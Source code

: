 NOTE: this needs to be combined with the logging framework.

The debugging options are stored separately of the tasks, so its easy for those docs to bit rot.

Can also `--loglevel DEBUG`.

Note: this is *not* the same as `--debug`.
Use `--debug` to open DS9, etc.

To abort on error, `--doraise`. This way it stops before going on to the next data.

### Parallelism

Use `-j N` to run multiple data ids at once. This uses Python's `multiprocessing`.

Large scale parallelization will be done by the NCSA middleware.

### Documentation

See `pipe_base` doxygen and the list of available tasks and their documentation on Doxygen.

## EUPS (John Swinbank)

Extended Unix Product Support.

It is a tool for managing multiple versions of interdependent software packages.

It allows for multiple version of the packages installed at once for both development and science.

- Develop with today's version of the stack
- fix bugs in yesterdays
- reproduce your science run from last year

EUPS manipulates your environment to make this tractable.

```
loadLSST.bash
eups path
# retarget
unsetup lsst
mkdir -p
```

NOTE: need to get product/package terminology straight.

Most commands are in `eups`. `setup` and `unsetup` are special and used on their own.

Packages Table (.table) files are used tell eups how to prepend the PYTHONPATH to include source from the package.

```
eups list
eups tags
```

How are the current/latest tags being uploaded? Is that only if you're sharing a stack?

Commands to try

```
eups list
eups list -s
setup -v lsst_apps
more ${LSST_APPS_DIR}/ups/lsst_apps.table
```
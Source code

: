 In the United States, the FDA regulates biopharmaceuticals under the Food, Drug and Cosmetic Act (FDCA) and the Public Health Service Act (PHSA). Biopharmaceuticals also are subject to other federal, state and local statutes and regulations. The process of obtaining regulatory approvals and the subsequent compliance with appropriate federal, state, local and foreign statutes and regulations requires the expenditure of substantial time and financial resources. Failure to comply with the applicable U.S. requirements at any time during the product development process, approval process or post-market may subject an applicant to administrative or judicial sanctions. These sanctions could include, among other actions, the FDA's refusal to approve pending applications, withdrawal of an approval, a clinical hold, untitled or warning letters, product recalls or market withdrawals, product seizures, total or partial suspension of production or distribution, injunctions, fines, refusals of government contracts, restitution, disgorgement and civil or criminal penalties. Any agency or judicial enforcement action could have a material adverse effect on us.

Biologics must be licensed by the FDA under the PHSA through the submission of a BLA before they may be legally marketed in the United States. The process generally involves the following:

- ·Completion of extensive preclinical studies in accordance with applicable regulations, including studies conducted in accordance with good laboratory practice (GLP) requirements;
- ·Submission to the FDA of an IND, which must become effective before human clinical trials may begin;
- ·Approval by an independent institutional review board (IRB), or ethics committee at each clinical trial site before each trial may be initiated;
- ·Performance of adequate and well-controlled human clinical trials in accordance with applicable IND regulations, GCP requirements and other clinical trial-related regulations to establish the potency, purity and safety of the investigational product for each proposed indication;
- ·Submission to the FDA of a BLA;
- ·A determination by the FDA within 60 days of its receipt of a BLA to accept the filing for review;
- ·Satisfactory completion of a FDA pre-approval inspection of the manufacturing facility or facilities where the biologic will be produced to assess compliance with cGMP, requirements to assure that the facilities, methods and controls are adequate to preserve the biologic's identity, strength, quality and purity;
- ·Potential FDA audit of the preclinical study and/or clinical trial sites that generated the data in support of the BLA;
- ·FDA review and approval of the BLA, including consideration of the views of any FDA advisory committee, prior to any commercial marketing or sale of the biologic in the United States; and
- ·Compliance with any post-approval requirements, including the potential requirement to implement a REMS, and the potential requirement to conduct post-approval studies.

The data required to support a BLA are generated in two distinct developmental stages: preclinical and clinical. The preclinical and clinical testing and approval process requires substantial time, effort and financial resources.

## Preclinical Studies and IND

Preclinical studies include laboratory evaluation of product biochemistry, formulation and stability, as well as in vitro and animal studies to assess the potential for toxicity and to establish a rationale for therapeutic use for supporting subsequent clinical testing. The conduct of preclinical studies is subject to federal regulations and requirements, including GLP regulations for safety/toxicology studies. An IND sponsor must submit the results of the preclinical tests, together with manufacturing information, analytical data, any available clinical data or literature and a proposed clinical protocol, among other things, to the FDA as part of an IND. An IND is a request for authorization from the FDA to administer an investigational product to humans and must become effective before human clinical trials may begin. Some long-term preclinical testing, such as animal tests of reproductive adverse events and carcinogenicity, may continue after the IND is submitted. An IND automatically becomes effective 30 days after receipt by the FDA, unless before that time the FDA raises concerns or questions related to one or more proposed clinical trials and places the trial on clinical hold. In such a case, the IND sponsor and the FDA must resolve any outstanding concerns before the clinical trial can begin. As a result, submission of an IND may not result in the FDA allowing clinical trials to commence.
* * * * *
All lines of the records above that contain the word "multiple" are to be copied out.

Use `-j N` to run multiple data ids at once. This uses Python's `multiprocessing`.
It is a tool for managing multiple versions of interdependent software packages.
It allows for multiple version of the packages installed at once for both development and science.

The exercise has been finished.